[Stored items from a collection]

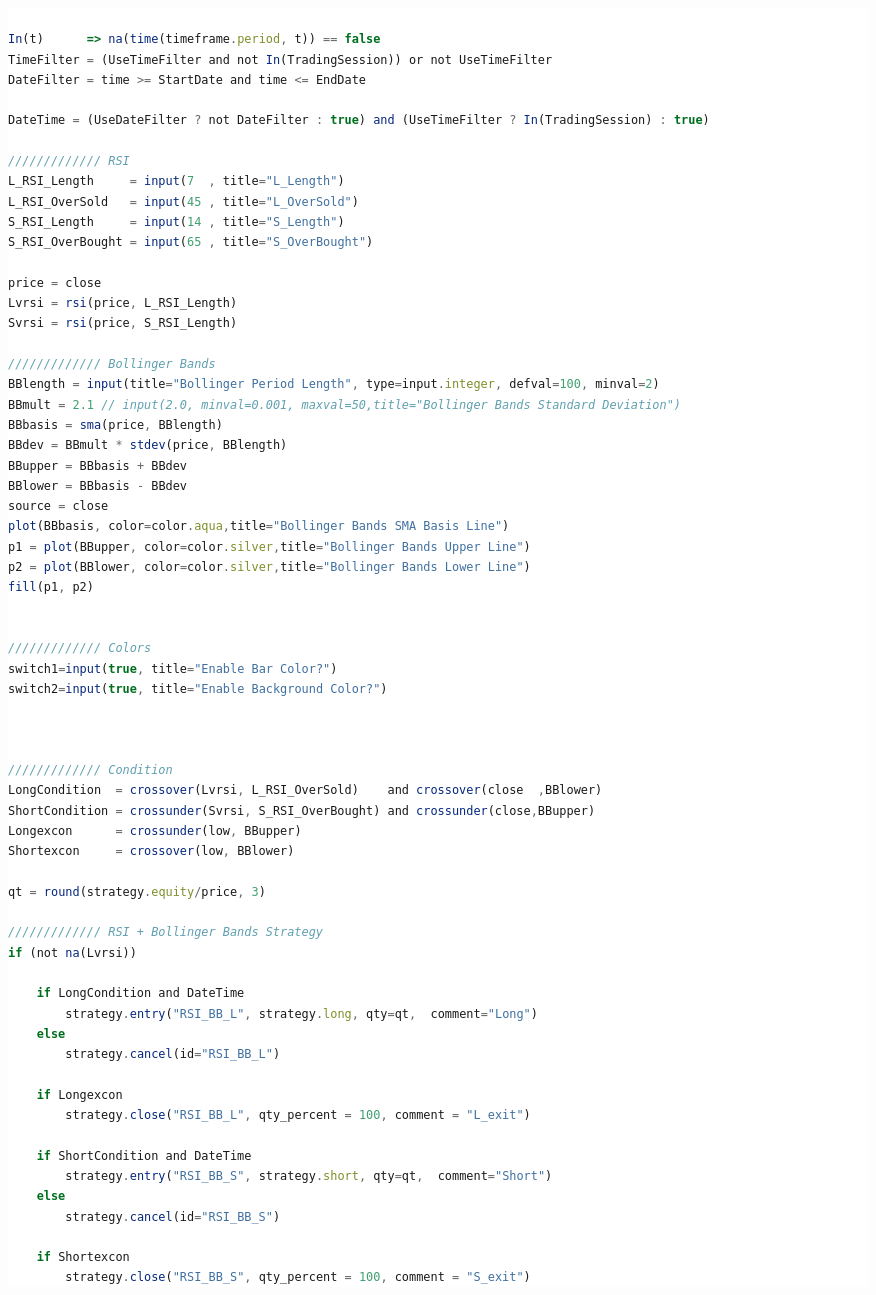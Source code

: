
 ``` javascript

In(t)      => na(time(timeframe.period, t)) == false
TimeFilter = (UseTimeFilter and not In(TradingSession)) or not UseTimeFilter
DateFilter = time >= StartDate and time <= EndDate

DateTime = (UseDateFilter ? not DateFilter : true) and (UseTimeFilter ? In(TradingSession) : true) 

///////////// RSI
L_RSI_Length     = input(7  , title="L_Length")
L_RSI_OverSold   = input(45 , title="L_OverSold")
S_RSI_Length     = input(14 , title="S_Length")
S_RSI_OverBought = input(65 , title="S_OverBought")

price = close
Lvrsi = rsi(price, L_RSI_Length)
Svrsi = rsi(price, S_RSI_Length)

///////////// Bollinger Bands
BBlength = input(title="Bollinger Period Length", type=input.integer, defval=100, minval=2)
BBmult = 2.1 // input(2.0, minval=0.001, maxval=50,title="Bollinger Bands Standard Deviation")
BBbasis = sma(price, BBlength)
BBdev = BBmult * stdev(price, BBlength)
BBupper = BBbasis + BBdev
BBlower = BBbasis - BBdev
source = close
plot(BBbasis, color=color.aqua,title="Bollinger Bands SMA Basis Line")
p1 = plot(BBupper, color=color.silver,title="Bollinger Bands Upper Line")
p2 = plot(BBlower, color=color.silver,title="Bollinger Bands Lower Line")
fill(p1, p2)


///////////// Colors
switch1=input(true, title="Enable Bar Color?")
switch2=input(true, title="Enable Background Color?")



///////////// Condition
LongCondition  = crossover(Lvrsi, L_RSI_OverSold)    and crossover(close  ,BBlower)
ShortCondition = crossunder(Svrsi, S_RSI_OverBought) and crossunder(close,BBupper)
Longexcon      = crossunder(low, BBupper)
Shortexcon     = crossover(low, BBlower)

qt = round(strategy.equity/price, 3)

///////////// RSI + Bollinger Bands Strategy
if (not na(Lvrsi))

    if LongCondition and DateTime
        strategy.entry("RSI_BB_L", strategy.long, qty=qt,  comment="Long")
    else
        strategy.cancel(id="RSI_BB_L")
        
    if Longexcon
        strategy.close("RSI_BB_L", qty_percent = 100, comment = "L_exit")
    
    if ShortCondition and DateTime
        strategy.entry("RSI_BB_S", strategy.short, qty=qt,  comment="Short")
    else
        strategy.cancel(id="RSI_BB_S")
        
    if Shortexcon
        strategy.close("RSI_BB_S", qty_percent = 100, comment = "S_exit")
```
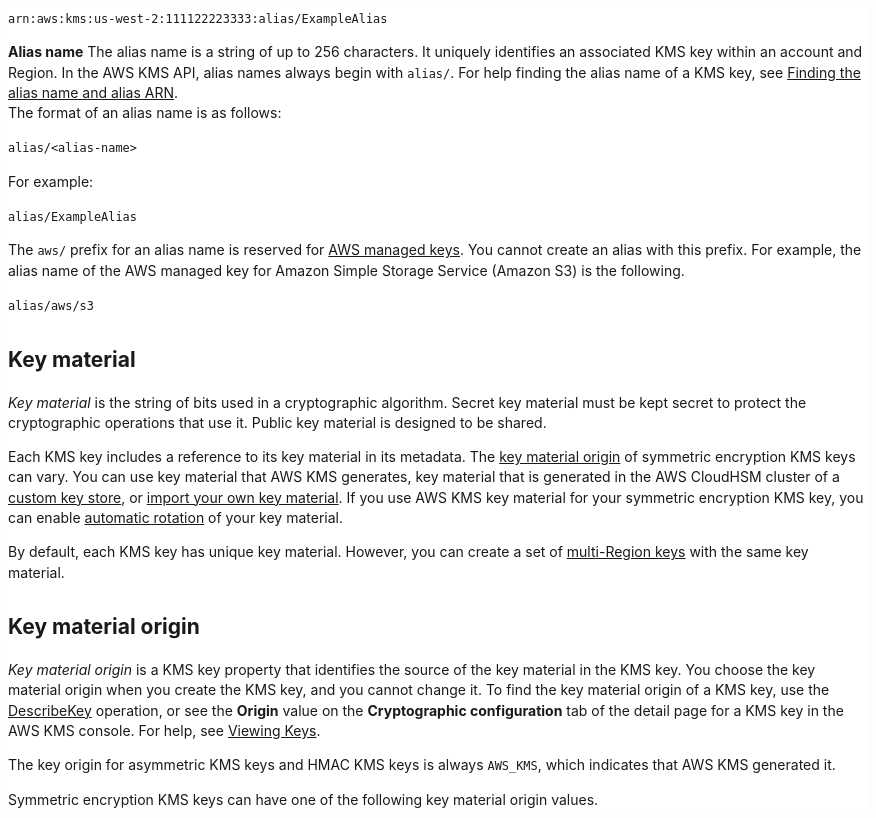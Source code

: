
```
arn:aws:kms:us-west-2:111122223333:alias/ExampleAlias
```

**Alias name**  <a name="key-id-alias-name"></a>
The alias name is a string of up to 256 characters\. It uniquely identifies an associated KMS key within an account and Region\. In the AWS KMS API, alias names always begin with `alias/`\. For help finding the alias name of a KMS key, see [Finding the alias name and alias ARN](find-cmk-alias.md)\.  
The format of an alias name is as follows:  

```
alias/<alias-name>
```
For example:  

```
alias/ExampleAlias
```
The `aws/` prefix for an alias name is reserved for [AWS managed keys](#aws-managed-cmk)\. You cannot create an alias with this prefix\. For example, the alias name of the AWS managed key for Amazon Simple Storage Service \(Amazon S3\) is the following\.  

```
alias/aws/s3
```

## Key material<a name="key-material"></a>

*Key material* is the string of bits used in a cryptographic algorithm\. Secret key material must be kept secret to protect the cryptographic operations that use it\. Public key material is designed to be shared\.

Each KMS key includes a reference to its key material in its metadata\. The [key material origin](#key-origin) of symmetric encryption KMS keys can vary\. You can use key material that AWS KMS generates, key material that is generated in the AWS CloudHSM cluster of a [custom key store](custom-key-store-overview.md), or [import your own key material](importing-keys.md)\. If you use AWS KMS key material for your symmetric encryption KMS key, you can enable [automatic rotation](rotate-keys.md) of your key material\.

By default, each KMS key has unique key material\. However, you can create a set of [multi\-Region keys](multi-region-keys-overview.md) with the same key material\.

## Key material origin<a name="key-origin"></a>

*Key material origin* is a KMS key property that identifies the source of the key material in the KMS key\. You choose the key material origin when you create the KMS key, and you cannot change it\. To find the key material origin of a KMS key, use the [DescribeKey](https://docs.aws.amazon.com/kms/latest/APIReference/API_DescribeKey.html) operation, or see the **Origin** value on the **Cryptographic configuration** tab of the detail page for a KMS key in the AWS KMS console\. For help, see [Viewing Keys](viewing-keys.md)\. 

The key origin for asymmetric KMS keys and HMAC KMS keys is always `AWS_KMS`, which indicates that AWS KMS generated it\.

Symmetric encryption KMS keys can have one of the following key material origin values\.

_What you should do_:
Omit every image. Quote each record exactly.

_Result_:
Source code

:
 ``` javascript

In(t)      => na(time(timeframe.period, t)) == false
TimeFilter = (UseTimeFilter and not In(TradingSession)) or not UseTimeFilter
DateFilter = time >= StartDate and time <= EndDate

DateTime = (UseDateFilter ? not DateFilter : true) and (UseTimeFilter ? In(TradingSession) : true) 

///////////// RSI
L_RSI_Length     = input(7  , title="L_Length")
L_RSI_OverSold   = input(45 , title="L_OverSold")
S_RSI_Length     = input(14 , title="S_Length")
S_RSI_OverBought = input(65 , title="S_OverBought")

price = close
Lvrsi = rsi(price, L_RSI_Length)
Svrsi = rsi(price, S_RSI_Length)

///////////// Bollinger Bands
BBlength = input(title="Bollinger Period Length", type=input.integer, defval=100, minval=2)
BBmult = 2.1 // input(2.0, minval=0.001, maxval=50,title="Bollinger Bands Standard Deviation")
BBbasis = sma(price, BBlength)
BBdev = BBmult * stdev(price, BBlength)
BBupper = BBbasis + BBdev
BBlower = BBbasis - BBdev
source = close
plot(BBbasis, color=color.aqua,title="Bollinger Bands SMA Basis Line")
p1 = plot(BBupper, color=color.silver,title="Bollinger Bands Upper Line")
p2 = plot(BBlower, color=color.silver,title="Bollinger Bands Lower Line")
fill(p1, p2)


///////////// Colors
switch1=input(true, title="Enable Bar Color?")
switch2=input(true, title="Enable Background Color?")



///////////// Condition
LongCondition  = crossover(Lvrsi, L_RSI_OverSold)    and crossover(close  ,BBlower)
ShortCondition = crossunder(Svrsi, S_RSI_OverBought) and crossunder(close,BBupper)
Longexcon      = crossunder(low, BBupper)
Shortexcon     = crossover(low, BBlower)

qt = round(strategy.equity/price, 3)

///////////// RSI + Bollinger Bands Strategy
if (not na(Lvrsi))

    if LongCondition and DateTime
        strategy.entry("RSI_BB_L", strategy.long, qty=qt,  comment="Long")
    else
        strategy.cancel(id="RSI_BB_L")
        
    if Longexcon
        strategy.close("RSI_BB_L", qty_percent = 100, comment = "L_exit")
    
    if ShortCondition and DateTime
        strategy.entry("RSI_BB_S", strategy.short, qty=qt,  comment="Short")
    else
        strategy.cancel(id="RSI_BB_S")
        
    if Shortexcon
        strategy.close("RSI_BB_S", qty_percent = 100, comment = "S_exit")
```
Source code

:
```
arn:aws:kms:us-west-2:111122223333:alias/ExampleAlias
```

**Alias name**  <a name="key-id-alias-name"></a>
The alias name is a string of up to 256 characters\. It uniquely identifies an associated KMS key within an account and Region\. In the AWS KMS API, alias names always begin with `alias/`\. For help finding the alias name of a KMS key, see [Finding the alias name and alias ARN](find-cmk-alias.md)\.  
The format of an alias name is as follows:  

```
alias/<alias-name>
```
For example:  

```
alias/ExampleAlias
```
The `aws/` prefix for an alias name is reserved for [AWS managed keys](#aws-managed-cmk)\. You cannot create an alias with this prefix\. For example, the alias name of the AWS managed key for Amazon Simple Storage Service \(Amazon S3\) is the following\.  

```
alias/aws/s3
```

## Key material<a name="key-material"></a>

*Key material* is the string of bits used in a cryptographic algorithm\. Secret key material must be kept secret to protect the cryptographic operations that use it\. Public key material is designed to be shared\.

Each KMS key includes a reference to its key material in its metadata\. The [key material origin](#key-origin) of symmetric encryption KMS keys can vary\. You can use key material that AWS KMS generates, key material that is generated in the AWS CloudHSM cluster of a [custom key store](custom-key-store-overview.md), or [import your own key material](importing-keys.md)\. If you use AWS KMS key material for your symmetric encryption KMS key, you can enable [automatic rotation](rotate-keys.md) of your key material\.

By default, each KMS key has unique key material\. However, you can create a set of [multi\-Region keys](multi-region-keys-overview.md) with the same key material\.

## Key material origin<a name="key-origin"></a>

*Key material origin* is a KMS key property that identifies the source of the key material in the KMS key\. You choose the key material origin when you create the KMS key, and you cannot change it\. To find the key material origin of a KMS key, use the [DescribeKey](https://docs.aws.amazon.com/kms/latest/APIReference/API_DescribeKey.html) operation, or see the **Origin** value on the **Cryptographic configuration** tab of the detail page for a KMS key in the AWS KMS console\. For help, see [Viewing Keys](viewing-keys.md)\. 

The key origin for asymmetric KMS keys and HMAC KMS keys is always `AWS_KMS`, which indicates that AWS KMS generated it\.

Symmetric encryption KMS keys can have one of the following key material origin values\.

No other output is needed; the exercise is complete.